## Task input
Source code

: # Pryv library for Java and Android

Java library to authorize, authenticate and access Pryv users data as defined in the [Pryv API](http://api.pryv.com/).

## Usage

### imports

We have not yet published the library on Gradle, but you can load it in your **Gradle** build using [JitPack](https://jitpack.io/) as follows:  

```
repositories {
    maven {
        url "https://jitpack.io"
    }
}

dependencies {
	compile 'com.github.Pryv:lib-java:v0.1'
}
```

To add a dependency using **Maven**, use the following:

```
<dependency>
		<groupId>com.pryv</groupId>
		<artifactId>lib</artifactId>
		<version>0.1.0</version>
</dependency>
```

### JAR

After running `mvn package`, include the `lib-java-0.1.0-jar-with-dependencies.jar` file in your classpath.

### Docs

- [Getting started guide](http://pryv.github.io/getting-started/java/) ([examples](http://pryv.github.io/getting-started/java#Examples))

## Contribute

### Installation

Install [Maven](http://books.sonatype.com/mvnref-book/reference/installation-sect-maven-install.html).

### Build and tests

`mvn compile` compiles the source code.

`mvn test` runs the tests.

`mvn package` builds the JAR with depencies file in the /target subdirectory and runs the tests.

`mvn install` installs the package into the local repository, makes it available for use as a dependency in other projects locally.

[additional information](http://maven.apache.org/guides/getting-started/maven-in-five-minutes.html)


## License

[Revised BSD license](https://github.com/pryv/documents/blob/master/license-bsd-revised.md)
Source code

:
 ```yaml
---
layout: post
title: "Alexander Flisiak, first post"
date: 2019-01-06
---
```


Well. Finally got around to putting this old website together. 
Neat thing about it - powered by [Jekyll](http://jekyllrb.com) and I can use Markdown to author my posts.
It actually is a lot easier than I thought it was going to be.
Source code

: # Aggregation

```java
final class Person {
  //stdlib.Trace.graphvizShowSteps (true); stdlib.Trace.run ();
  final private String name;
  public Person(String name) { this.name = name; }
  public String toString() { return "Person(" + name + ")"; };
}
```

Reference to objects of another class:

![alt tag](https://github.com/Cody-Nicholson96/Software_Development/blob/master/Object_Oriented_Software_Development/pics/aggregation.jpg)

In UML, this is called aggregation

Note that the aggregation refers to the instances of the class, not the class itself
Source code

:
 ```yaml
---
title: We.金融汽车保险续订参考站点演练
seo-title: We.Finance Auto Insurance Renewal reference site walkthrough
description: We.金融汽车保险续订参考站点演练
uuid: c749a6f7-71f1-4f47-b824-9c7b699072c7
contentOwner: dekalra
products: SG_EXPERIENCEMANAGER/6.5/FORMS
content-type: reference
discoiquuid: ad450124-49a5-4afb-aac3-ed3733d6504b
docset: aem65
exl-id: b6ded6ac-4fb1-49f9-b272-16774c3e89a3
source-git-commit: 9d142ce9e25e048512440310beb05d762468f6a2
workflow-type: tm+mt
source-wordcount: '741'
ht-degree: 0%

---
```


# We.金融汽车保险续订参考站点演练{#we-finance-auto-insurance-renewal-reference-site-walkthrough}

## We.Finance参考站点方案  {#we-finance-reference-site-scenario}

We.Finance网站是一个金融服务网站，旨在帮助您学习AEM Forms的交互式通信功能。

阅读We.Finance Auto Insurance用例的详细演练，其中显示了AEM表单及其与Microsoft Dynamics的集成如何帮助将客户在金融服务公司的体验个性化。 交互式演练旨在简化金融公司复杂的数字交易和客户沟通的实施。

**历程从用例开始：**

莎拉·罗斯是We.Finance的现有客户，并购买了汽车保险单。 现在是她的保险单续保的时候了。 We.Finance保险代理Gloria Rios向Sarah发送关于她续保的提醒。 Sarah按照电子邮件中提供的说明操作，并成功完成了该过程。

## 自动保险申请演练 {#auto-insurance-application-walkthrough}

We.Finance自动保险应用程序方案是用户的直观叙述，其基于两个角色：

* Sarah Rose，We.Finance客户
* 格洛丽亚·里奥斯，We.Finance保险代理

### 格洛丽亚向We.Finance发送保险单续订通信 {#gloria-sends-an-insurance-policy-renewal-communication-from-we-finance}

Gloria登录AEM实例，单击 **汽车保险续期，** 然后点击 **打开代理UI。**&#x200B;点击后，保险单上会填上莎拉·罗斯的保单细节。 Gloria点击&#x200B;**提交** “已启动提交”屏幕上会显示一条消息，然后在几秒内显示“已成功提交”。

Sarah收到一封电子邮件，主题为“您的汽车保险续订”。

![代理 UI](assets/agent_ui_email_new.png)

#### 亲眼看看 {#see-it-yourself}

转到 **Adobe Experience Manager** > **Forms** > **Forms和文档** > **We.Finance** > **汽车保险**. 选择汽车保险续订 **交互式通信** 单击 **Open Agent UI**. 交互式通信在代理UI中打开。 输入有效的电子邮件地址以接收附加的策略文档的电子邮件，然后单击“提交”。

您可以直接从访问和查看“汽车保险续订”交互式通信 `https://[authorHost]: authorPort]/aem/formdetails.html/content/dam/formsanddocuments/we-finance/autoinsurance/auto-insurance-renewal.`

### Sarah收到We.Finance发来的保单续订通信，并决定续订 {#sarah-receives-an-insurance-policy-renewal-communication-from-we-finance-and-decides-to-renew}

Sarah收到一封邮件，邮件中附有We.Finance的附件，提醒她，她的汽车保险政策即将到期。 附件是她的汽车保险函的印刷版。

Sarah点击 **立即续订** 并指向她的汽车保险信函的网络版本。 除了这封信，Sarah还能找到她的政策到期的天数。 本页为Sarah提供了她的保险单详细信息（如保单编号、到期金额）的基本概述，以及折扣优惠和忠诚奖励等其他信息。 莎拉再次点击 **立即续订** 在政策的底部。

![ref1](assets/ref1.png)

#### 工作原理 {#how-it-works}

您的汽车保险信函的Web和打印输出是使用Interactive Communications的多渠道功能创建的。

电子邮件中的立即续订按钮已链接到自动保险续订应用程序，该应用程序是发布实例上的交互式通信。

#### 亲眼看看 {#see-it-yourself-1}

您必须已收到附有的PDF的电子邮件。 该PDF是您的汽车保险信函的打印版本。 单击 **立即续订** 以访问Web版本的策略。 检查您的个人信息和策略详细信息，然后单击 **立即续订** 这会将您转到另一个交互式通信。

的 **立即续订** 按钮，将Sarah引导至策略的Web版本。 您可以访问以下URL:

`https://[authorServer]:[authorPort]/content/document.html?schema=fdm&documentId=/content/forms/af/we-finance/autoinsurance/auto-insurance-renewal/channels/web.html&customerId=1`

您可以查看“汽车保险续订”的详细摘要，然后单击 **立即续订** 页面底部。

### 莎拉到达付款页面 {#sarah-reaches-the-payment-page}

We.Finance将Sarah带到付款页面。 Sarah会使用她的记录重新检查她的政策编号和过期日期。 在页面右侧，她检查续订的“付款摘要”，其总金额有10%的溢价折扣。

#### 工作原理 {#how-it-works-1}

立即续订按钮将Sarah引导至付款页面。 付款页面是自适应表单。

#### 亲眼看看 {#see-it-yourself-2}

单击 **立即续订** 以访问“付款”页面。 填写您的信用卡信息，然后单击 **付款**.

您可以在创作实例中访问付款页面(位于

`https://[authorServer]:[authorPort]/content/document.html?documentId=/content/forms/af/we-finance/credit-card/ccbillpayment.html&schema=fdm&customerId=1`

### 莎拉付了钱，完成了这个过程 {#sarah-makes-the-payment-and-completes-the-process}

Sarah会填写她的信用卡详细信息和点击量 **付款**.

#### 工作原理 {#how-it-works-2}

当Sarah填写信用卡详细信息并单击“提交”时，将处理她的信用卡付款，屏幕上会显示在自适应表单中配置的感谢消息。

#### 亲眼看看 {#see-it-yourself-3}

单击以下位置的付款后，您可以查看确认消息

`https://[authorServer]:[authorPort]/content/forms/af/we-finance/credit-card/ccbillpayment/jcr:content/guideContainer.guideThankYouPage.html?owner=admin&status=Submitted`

## What you have to do
Of the records above, copy each line that includes "library".

## Written reply
: # Pryv library for Java and Android
Java library to authorize, authenticate and access Pryv users data as defined in the [Pryv API](http://api.pryv.com/).
We have not yet published the library on Gradle, but you can load it in your **Gradle** build using [JitPack](https://jitpack.io/) as follows:  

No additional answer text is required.